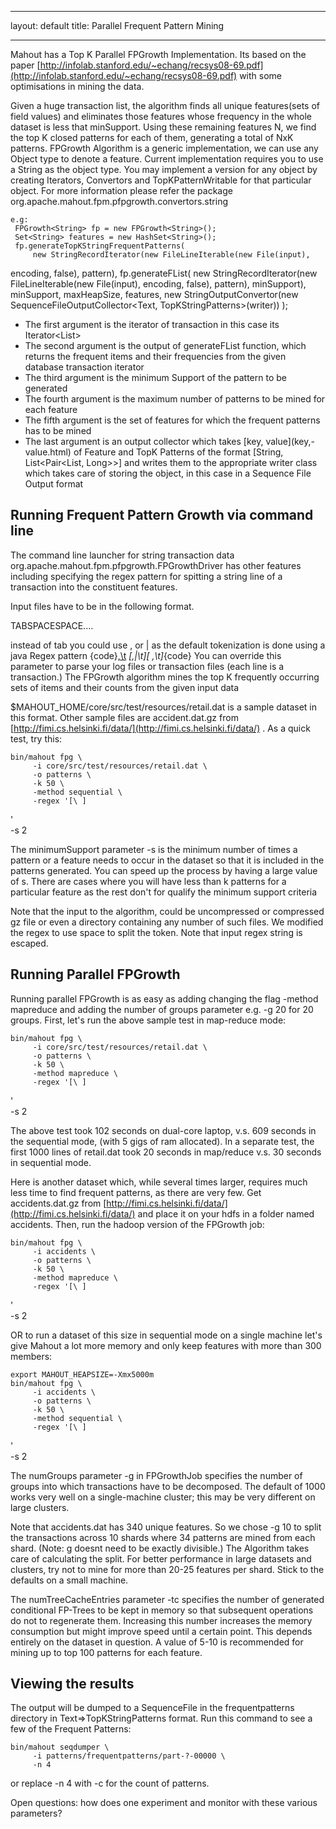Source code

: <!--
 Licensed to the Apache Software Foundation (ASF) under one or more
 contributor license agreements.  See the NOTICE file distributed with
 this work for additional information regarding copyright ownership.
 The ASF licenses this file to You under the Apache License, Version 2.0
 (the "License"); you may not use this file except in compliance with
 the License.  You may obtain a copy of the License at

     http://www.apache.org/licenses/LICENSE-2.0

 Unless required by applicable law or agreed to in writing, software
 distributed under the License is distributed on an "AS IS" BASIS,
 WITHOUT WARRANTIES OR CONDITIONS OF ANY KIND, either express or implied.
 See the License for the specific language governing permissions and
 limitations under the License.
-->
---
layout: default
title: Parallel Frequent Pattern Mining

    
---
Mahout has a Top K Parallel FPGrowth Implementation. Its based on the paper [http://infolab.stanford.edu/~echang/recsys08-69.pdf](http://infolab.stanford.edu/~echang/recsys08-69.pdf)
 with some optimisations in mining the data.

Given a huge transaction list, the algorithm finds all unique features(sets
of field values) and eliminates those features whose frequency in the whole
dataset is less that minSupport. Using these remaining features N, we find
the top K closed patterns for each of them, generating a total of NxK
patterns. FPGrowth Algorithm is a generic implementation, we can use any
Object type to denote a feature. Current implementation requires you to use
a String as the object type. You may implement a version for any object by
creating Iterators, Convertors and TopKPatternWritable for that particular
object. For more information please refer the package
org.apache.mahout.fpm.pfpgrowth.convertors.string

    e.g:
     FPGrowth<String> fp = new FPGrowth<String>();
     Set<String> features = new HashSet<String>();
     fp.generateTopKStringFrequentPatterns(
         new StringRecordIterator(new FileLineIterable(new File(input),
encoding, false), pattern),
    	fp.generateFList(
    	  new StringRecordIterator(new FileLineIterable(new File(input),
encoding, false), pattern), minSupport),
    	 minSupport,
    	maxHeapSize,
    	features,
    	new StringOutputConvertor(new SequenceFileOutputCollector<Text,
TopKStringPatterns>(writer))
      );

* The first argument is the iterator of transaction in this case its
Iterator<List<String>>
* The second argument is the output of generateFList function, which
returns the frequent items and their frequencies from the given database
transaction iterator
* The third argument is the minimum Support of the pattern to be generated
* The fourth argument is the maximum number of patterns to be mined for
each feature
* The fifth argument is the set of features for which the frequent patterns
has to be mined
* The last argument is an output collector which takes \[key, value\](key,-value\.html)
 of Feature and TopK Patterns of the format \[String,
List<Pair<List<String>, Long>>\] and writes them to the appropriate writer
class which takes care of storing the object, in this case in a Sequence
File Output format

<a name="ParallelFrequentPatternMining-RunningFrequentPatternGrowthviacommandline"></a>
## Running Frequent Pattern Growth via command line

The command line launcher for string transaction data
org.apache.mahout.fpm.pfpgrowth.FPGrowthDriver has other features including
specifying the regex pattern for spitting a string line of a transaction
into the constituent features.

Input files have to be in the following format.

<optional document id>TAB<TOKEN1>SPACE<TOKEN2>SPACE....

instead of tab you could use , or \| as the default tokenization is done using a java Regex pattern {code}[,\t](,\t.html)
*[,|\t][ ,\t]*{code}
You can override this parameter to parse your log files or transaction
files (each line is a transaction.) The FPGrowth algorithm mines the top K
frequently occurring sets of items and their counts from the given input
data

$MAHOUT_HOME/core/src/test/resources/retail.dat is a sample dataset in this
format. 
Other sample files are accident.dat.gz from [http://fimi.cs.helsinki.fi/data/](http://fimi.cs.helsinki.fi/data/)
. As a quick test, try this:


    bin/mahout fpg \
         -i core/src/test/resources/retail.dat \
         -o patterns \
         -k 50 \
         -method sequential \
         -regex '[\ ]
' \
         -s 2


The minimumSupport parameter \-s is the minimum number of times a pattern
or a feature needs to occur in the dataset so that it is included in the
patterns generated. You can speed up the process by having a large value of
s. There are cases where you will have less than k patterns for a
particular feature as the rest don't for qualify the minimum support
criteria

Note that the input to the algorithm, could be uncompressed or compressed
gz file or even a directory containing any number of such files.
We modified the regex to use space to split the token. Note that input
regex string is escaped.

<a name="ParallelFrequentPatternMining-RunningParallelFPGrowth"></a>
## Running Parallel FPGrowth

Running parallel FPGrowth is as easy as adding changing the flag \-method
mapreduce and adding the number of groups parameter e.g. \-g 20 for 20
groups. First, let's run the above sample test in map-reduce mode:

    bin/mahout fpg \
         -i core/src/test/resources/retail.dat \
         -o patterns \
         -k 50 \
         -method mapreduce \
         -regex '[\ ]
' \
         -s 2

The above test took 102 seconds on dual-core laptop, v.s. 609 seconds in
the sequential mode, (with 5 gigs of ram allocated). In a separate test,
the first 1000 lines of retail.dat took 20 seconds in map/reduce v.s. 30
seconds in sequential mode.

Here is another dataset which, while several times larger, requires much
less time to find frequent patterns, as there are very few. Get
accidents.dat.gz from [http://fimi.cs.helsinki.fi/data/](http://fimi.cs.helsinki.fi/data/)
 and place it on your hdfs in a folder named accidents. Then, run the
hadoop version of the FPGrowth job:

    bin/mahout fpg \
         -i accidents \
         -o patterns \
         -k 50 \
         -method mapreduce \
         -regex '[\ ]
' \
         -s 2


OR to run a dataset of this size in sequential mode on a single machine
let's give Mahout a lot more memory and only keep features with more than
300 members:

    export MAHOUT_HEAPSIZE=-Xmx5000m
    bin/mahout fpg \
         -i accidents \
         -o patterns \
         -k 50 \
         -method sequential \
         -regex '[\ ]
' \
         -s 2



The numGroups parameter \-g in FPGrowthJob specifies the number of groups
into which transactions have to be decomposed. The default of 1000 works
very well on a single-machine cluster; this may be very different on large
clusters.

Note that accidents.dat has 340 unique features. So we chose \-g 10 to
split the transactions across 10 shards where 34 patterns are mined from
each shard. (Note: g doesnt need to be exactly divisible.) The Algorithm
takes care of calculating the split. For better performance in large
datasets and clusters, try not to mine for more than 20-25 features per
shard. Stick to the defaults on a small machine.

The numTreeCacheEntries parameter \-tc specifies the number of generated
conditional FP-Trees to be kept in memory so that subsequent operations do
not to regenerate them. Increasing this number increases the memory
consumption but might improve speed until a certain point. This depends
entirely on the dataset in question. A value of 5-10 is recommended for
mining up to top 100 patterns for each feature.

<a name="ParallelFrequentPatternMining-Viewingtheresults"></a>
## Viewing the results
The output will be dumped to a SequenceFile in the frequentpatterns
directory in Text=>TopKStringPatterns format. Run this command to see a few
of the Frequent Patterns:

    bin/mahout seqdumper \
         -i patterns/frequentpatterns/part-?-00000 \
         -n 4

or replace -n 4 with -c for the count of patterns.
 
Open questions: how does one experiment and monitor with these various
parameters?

_ _ _ _

» BRIEF
Look through the entries above. Extract each line with the word "their".

» ANSWER
returns the frequent items and their frequencies from the given database
frequently occurring sets of items and their counts from the given input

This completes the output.